A verbatim transcript of the lines below, starting at the first and ending with the one that holds "- 如果l, r之间有更高的点, 服从单调栈的入队规则, 会直接把之后的点挤出, 非常合理", is what should be produced.

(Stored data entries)
>>>

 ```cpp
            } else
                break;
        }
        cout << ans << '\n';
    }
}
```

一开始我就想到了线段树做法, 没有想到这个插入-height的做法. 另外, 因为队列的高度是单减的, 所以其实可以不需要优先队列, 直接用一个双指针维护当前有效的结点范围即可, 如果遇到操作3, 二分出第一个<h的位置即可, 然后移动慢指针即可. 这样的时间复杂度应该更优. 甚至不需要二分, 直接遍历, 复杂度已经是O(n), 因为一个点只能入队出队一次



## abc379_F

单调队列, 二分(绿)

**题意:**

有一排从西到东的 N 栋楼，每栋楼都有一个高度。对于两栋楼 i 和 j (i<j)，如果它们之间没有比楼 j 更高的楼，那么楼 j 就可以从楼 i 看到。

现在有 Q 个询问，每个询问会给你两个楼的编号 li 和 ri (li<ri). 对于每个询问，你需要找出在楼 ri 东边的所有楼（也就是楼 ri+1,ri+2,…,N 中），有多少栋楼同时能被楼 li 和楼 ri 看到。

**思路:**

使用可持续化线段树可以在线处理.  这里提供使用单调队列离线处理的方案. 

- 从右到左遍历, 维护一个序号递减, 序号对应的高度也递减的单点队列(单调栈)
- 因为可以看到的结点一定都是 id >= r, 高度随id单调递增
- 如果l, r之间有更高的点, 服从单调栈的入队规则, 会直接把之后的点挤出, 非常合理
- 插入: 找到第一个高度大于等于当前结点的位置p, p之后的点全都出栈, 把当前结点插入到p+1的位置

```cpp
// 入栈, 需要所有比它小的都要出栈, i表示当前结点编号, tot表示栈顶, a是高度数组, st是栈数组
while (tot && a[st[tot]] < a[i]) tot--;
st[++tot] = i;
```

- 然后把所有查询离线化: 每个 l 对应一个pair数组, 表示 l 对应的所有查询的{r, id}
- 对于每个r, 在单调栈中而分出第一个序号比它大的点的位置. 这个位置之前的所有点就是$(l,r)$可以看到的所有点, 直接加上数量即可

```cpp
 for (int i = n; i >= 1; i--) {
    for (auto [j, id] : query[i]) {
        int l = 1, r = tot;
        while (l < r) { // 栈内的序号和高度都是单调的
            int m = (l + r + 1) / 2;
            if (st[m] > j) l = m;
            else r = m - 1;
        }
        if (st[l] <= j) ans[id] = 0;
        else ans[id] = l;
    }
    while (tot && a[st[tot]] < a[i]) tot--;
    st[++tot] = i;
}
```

<<<

▸ Solution for this exercise:
 ```cpp
            } else
                break;
        }
        cout << ans << '\n';
    }
}
```

一开始我就想到了线段树做法, 没有想到这个插入-height的做法. 另外, 因为队列的高度是单减的, 所以其实可以不需要优先队列, 直接用一个双指针维护当前有效的结点范围即可, 如果遇到操作3, 二分出第一个<h的位置即可, 然后移动慢指针即可. 这样的时间复杂度应该更优. 甚至不需要二分, 直接遍历, 复杂度已经是O(n), 因为一个点只能入队出队一次



## abc379_F

单调队列, 二分(绿)

**题意:**

有一排从西到东的 N 栋楼，每栋楼都有一个高度。对于两栋楼 i 和 j (i<j)，如果它们之间没有比楼 j 更高的楼，那么楼 j 就可以从楼 i 看到。

现在有 Q 个询问，每个询问会给你两个楼的编号 li 和 ri (li<ri). 对于每个询问，你需要找出在楼 ri 东边的所有楼（也就是楼 ri+1,ri+2,…,N 中），有多少栋楼同时能被楼 li 和楼 ri 看到。

**思路:**

使用可持续化线段树可以在线处理.  这里提供使用单调队列离线处理的方案. 

- 从右到左遍历, 维护一个序号递减, 序号对应的高度也递减的单点队列(单调栈)
- 因为可以看到的结点一定都是 id >= r, 高度随id单调递增
- 如果l, r之间有更高的点, 服从单调栈的入队规则, 会直接把之后的点挤出, 非常合理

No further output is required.